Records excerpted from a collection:
━━━

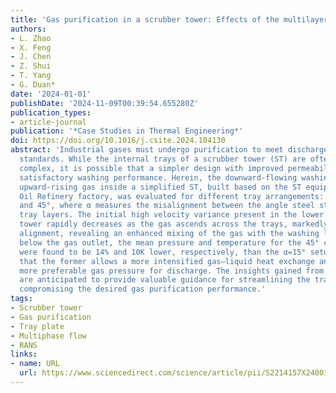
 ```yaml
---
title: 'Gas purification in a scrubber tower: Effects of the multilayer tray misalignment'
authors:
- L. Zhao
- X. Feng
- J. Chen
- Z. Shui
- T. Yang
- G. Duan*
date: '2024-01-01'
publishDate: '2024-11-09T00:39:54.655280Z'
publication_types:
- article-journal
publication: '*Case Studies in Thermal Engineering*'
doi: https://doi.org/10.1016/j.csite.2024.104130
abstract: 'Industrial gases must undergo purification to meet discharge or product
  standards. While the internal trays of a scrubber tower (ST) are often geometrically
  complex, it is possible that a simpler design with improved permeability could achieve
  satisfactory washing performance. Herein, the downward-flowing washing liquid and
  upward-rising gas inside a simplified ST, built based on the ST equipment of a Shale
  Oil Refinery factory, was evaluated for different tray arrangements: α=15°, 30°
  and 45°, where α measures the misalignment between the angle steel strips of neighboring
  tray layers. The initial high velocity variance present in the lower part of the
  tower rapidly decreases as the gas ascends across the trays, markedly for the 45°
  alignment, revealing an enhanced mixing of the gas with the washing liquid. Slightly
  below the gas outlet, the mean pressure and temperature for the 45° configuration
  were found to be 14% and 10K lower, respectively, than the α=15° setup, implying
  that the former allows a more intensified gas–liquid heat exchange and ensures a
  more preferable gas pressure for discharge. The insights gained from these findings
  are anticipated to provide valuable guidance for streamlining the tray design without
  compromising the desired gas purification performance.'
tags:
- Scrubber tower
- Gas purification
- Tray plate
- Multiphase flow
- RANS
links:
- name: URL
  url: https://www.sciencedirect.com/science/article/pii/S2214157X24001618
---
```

━━━

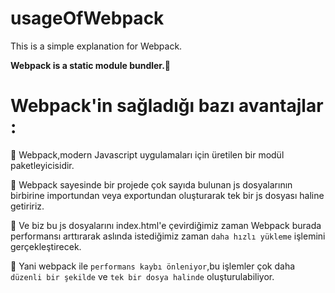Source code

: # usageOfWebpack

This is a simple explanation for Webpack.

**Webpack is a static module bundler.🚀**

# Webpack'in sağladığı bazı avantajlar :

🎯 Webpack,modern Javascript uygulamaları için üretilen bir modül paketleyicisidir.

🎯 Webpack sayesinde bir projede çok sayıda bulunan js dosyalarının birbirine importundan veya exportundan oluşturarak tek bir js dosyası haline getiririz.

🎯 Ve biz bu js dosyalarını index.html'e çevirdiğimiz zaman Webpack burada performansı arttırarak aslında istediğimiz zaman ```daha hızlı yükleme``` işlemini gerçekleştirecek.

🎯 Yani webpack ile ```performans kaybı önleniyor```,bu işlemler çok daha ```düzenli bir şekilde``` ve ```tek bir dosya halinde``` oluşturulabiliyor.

━━━

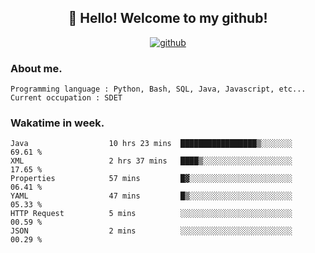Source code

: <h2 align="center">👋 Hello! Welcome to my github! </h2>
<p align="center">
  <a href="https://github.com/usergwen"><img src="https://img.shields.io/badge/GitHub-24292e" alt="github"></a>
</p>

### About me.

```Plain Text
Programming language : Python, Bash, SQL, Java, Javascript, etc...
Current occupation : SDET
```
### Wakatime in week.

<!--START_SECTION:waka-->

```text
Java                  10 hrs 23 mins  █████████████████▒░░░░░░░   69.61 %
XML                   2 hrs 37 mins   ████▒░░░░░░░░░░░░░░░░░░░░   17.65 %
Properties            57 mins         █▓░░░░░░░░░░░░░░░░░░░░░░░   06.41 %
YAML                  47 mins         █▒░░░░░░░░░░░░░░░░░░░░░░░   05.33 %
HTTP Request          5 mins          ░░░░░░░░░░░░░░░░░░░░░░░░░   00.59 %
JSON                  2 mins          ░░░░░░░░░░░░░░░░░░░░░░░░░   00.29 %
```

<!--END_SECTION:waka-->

━━━

ABOUT THIS TASK:
From the data, list each line in which the string "design" appears.

RESPONSE BOX:
  complex, it is possible that a simpler design with improved permeability could achieve
  are anticipated to provide valuable guidance for streamlining the tray design without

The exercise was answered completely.